INSTRUCTIONS FOR THE TASK - This task requires every entry to be set down again exactly.

MATERIAL TO PROCESS -
--

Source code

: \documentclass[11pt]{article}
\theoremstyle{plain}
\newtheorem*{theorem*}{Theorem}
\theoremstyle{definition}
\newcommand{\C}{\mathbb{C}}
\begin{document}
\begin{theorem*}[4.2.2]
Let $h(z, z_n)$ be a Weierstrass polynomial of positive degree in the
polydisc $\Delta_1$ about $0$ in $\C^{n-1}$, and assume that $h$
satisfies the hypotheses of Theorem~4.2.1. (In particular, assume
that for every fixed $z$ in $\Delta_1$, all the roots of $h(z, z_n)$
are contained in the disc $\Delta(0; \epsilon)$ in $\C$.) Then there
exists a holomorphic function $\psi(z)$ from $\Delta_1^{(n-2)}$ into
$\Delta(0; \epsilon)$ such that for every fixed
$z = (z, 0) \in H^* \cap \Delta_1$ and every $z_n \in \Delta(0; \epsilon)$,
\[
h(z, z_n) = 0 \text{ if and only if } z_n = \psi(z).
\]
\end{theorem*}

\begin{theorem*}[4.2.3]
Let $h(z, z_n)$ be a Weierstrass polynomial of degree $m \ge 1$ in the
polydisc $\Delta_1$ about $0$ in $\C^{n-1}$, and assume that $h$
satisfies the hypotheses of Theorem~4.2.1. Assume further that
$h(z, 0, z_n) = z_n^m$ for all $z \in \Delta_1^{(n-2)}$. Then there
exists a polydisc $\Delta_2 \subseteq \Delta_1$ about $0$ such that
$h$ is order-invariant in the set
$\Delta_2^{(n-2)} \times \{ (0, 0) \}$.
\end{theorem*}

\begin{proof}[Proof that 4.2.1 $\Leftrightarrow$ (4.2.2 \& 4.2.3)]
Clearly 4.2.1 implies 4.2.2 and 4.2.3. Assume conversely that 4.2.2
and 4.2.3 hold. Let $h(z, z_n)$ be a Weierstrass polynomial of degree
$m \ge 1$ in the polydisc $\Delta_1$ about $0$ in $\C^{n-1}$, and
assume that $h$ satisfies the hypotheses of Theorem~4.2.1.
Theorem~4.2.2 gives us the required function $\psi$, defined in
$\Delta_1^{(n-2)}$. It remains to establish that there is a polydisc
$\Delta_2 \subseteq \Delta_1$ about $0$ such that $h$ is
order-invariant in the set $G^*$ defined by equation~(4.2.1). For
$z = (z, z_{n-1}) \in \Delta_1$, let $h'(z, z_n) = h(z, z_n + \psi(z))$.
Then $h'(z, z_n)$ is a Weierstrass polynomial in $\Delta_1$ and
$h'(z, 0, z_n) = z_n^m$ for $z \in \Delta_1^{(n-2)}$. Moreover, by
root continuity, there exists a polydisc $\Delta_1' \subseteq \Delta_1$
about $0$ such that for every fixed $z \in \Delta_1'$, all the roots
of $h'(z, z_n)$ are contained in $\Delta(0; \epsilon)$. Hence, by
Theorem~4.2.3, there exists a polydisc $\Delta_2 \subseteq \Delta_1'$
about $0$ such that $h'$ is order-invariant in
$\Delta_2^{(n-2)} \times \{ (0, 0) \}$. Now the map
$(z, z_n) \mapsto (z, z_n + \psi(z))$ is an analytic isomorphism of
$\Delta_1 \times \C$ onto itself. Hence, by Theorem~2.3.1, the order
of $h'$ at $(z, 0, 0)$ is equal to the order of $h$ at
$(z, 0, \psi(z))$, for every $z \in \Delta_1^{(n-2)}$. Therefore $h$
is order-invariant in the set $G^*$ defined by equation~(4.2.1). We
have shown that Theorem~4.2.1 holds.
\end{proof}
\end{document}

--

ANSWER BOX -
Source code

: \documentclass[11pt]{article}
\theoremstyle{plain}
\newtheorem*{theorem*}{Theorem}
\theoremstyle{definition}
\newcommand{\C}{\mathbb{C}}
\begin{document}
\begin{theorem*}[4.2.2]
Let $h(z, z_n)$ be a Weierstrass polynomial of positive degree in the
polydisc $\Delta_1$ about $0$ in $\C^{n-1}$, and assume that $h$
satisfies the hypotheses of Theorem~4.2.1. (In particular, assume
that for every fixed $z$ in $\Delta_1$, all the roots of $h(z, z_n)$
are contained in the disc $\Delta(0; \epsilon)$ in $\C$.) Then there
exists a holomorphic function $\psi(z)$ from $\Delta_1^{(n-2)}$ into
$\Delta(0; \epsilon)$ such that for every fixed
$z = (z, 0) \in H^* \cap \Delta_1$ and every $z_n \in \Delta(0; \epsilon)$,
\[
h(z, z_n) = 0 \text{ if and only if } z_n = \psi(z).
\]
\end{theorem*}

\begin{theorem*}[4.2.3]
Let $h(z, z_n)$ be a Weierstrass polynomial of degree $m \ge 1$ in the
polydisc $\Delta_1$ about $0$ in $\C^{n-1}$, and assume that $h$
satisfies the hypotheses of Theorem~4.2.1. Assume further that
$h(z, 0, z_n) = z_n^m$ for all $z \in \Delta_1^{(n-2)}$. Then there
exists a polydisc $\Delta_2 \subseteq \Delta_1$ about $0$ such that
$h$ is order-invariant in the set
$\Delta_2^{(n-2)} \times \{ (0, 0) \}$.
\end{theorem*}

\begin{proof}[Proof that 4.2.1 $\Leftrightarrow$ (4.2.2 \& 4.2.3)]
Clearly 4.2.1 implies 4.2.2 and 4.2.3. Assume conversely that 4.2.2
and 4.2.3 hold. Let $h(z, z_n)$ be a Weierstrass polynomial of degree
$m \ge 1$ in the polydisc $\Delta_1$ about $0$ in $\C^{n-1}$, and
assume that $h$ satisfies the hypotheses of Theorem~4.2.1.
Theorem~4.2.2 gives us the required function $\psi$, defined in
$\Delta_1^{(n-2)}$. It remains to establish that there is a polydisc
$\Delta_2 \subseteq \Delta_1$ about $0$ such that $h$ is
order-invariant in the set $G^*$ defined by equation~(4.2.1). For
$z = (z, z_{n-1}) \in \Delta_1$, let $h'(z, z_n) = h(z, z_n + \psi(z))$.
Then $h'(z, z_n)$ is a Weierstrass polynomial in $\Delta_1$ and
$h'(z, 0, z_n) = z_n^m$ for $z \in \Delta_1^{(n-2)}$. Moreover, by
root continuity, there exists a polydisc $\Delta_1' \subseteq \Delta_1$
about $0$ such that for every fixed $z \in \Delta_1'$, all the roots
of $h'(z, z_n)$ are contained in $\Delta(0; \epsilon)$. Hence, by
Theorem~4.2.3, there exists a polydisc $\Delta_2 \subseteq \Delta_1'$
about $0$ such that $h'$ is order-invariant in
$\Delta_2^{(n-2)} \times \{ (0, 0) \}$. Now the map
$(z, z_n) \mapsto (z, z_n + \psi(z))$ is an analytic isomorphism of
$\Delta_1 \times \C$ onto itself. Hence, by Theorem~2.3.1, the order
of $h'$ at $(z, 0, 0)$ is equal to the order of $h$ at
$(z, 0, \psi(z))$, for every $z \in \Delta_1^{(n-2)}$. Therefore $h$
is order-invariant in the set $G^*$ defined by equation~(4.2.1). We
have shown that Theorem~4.2.1 holds.
\end{proof}
\end{document}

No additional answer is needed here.